*** Material for this exercise Section Begins ***
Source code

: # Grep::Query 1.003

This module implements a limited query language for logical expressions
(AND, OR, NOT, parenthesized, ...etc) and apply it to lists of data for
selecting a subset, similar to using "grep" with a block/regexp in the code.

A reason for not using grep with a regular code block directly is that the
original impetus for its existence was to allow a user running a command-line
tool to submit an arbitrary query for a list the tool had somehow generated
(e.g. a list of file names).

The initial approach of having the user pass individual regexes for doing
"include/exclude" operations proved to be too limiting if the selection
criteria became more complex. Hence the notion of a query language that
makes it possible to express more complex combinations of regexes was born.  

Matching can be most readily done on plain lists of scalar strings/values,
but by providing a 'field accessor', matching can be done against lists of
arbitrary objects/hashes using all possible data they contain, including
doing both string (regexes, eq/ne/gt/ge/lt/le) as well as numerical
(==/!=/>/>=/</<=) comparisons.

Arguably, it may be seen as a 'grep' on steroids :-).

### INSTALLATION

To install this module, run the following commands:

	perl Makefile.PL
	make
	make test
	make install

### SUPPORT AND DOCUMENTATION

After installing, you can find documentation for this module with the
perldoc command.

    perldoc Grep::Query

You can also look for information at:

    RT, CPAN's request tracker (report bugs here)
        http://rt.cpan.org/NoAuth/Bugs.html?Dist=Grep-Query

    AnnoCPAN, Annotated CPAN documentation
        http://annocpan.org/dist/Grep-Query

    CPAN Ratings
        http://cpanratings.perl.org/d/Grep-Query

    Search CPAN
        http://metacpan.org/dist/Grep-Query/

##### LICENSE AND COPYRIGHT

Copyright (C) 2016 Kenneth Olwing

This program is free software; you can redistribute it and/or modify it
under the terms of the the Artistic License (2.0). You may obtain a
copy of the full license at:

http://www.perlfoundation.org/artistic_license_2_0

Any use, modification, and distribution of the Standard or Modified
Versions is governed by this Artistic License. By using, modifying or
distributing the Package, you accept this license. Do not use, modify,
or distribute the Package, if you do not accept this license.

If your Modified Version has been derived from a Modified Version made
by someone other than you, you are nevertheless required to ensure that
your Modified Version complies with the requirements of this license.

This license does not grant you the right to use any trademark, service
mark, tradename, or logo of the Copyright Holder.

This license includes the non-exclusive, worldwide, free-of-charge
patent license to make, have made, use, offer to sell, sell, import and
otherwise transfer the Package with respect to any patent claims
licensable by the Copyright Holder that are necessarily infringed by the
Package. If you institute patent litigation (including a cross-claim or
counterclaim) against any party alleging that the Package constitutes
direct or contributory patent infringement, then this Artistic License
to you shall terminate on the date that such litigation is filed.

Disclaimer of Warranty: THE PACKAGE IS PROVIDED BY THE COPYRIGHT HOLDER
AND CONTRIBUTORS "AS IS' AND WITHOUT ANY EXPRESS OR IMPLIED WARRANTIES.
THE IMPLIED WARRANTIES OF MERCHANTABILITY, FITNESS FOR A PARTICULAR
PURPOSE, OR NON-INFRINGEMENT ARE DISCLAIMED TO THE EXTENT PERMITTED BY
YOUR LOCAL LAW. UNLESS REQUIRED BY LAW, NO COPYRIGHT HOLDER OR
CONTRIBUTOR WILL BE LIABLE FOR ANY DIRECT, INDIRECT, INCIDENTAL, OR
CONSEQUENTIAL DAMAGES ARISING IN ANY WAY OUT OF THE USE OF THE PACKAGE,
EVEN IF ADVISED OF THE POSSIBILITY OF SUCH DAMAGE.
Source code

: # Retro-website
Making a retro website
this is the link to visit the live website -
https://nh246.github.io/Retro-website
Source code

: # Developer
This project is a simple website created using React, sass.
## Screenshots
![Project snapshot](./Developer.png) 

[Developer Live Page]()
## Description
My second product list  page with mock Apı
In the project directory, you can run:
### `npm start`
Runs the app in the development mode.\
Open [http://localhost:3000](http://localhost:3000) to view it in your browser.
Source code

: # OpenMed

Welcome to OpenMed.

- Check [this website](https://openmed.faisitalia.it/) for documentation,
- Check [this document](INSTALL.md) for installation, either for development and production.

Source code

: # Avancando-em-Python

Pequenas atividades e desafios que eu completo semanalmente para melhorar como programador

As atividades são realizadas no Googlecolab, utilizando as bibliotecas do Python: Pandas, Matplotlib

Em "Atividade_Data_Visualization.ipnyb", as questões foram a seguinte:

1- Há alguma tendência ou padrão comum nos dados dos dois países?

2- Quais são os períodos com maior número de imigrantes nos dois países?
*** Material for this exercise Section Ends ***
- Task directions -
Reproduce every entry exactly, with nothing added or dropped.

- Task response -
Source code

: # Grep::Query 1.003

This module implements a limited query language for logical expressions
(AND, OR, NOT, parenthesized, ...etc) and apply it to lists of data for
selecting a subset, similar to using "grep" with a block/regexp in the code.

A reason for not using grep with a regular code block directly is that the
original impetus for its existence was to allow a user running a command-line
tool to submit an arbitrary query for a list the tool had somehow generated
(e.g. a list of file names).

The initial approach of having the user pass individual regexes for doing
"include/exclude" operations proved to be too limiting if the selection
criteria became more complex. Hence the notion of a query language that
makes it possible to express more complex combinations of regexes was born.  

Matching can be most readily done on plain lists of scalar strings/values,
but by providing a 'field accessor', matching can be done against lists of
arbitrary objects/hashes using all possible data they contain, including
doing both string (regexes, eq/ne/gt/ge/lt/le) as well as numerical
(==/!=/>/>=/</<=) comparisons.

Arguably, it may be seen as a 'grep' on steroids :-).

### INSTALLATION

To install this module, run the following commands:

	perl Makefile.PL
	make
	make test
	make install

### SUPPORT AND DOCUMENTATION

After installing, you can find documentation for this module with the
perldoc command.

    perldoc Grep::Query

You can also look for information at:

    RT, CPAN's request tracker (report bugs here)
        http://rt.cpan.org/NoAuth/Bugs.html?Dist=Grep-Query

    AnnoCPAN, Annotated CPAN documentation
        http://annocpan.org/dist/Grep-Query

    CPAN Ratings
        http://cpanratings.perl.org/d/Grep-Query

    Search CPAN
        http://metacpan.org/dist/Grep-Query/

##### LICENSE AND COPYRIGHT

Copyright (C) 2016 Kenneth Olwing

This program is free software; you can redistribute it and/or modify it
under the terms of the the Artistic License (2.0). You may obtain a
copy of the full license at:

http://www.perlfoundation.org/artistic_license_2_0

Any use, modification, and distribution of the Standard or Modified
Versions is governed by this Artistic License. By using, modifying or
distributing the Package, you accept this license. Do not use, modify,
or distribute the Package, if you do not accept this license.

If your Modified Version has been derived from a Modified Version made
by someone other than you, you are nevertheless required to ensure that
your Modified Version complies with the requirements of this license.

This license does not grant you the right to use any trademark, service
mark, tradename, or logo of the Copyright Holder.

This license includes the non-exclusive, worldwide, free-of-charge
patent license to make, have made, use, offer to sell, sell, import and
otherwise transfer the Package with respect to any patent claims
licensable by the Copyright Holder that are necessarily infringed by the
Package. If you institute patent litigation (including a cross-claim or
counterclaim) against any party alleging that the Package constitutes
direct or contributory patent infringement, then this Artistic License
to you shall terminate on the date that such litigation is filed.

Disclaimer of Warranty: THE PACKAGE IS PROVIDED BY THE COPYRIGHT HOLDER
AND CONTRIBUTORS "AS IS' AND WITHOUT ANY EXPRESS OR IMPLIED WARRANTIES.
THE IMPLIED WARRANTIES OF MERCHANTABILITY, FITNESS FOR A PARTICULAR
PURPOSE, OR NON-INFRINGEMENT ARE DISCLAIMED TO THE EXTENT PERMITTED BY
YOUR LOCAL LAW. UNLESS REQUIRED BY LAW, NO COPYRIGHT HOLDER OR
CONTRIBUTOR WILL BE LIABLE FOR ANY DIRECT, INDIRECT, INCIDENTAL, OR
CONSEQUENTIAL DAMAGES ARISING IN ANY WAY OUT OF THE USE OF THE PACKAGE,
EVEN IF ADVISED OF THE POSSIBILITY OF SUCH DAMAGE.
Source code

: # Retro-website
Making a retro website
this is the link to visit the live website -
https://nh246.github.io/Retro-website
Source code

: # Developer
This project is a simple website created using React, sass.
## Screenshots
![Project snapshot](./Developer.png) 

[Developer Live Page]()
## Description
My second product list  page with mock Apı
In the project directory, you can run:
### `npm start`
Runs the app in the development mode.\
Open [http://localhost:3000](http://localhost:3000) to view it in your browser.
Source code

: # OpenMed

Welcome to OpenMed.

- Check [this website](https://openmed.faisitalia.it/) for documentation,
- Check [this document](INSTALL.md) for installation, either for development and production.

Source code

: # Avancando-em-Python

Pequenas atividades e desafios que eu completo semanalmente para melhorar como programador

As atividades são realizadas no Googlecolab, utilizando as bibliotecas do Python: Pandas, Matplotlib

Em "Atividade_Data_Visualization.ipnyb", as questões foram a seguinte:

1- Há alguma tendência ou padrão comum nos dados dos dois países?

2- Quais são os períodos com maior número de imigrantes nos dois países?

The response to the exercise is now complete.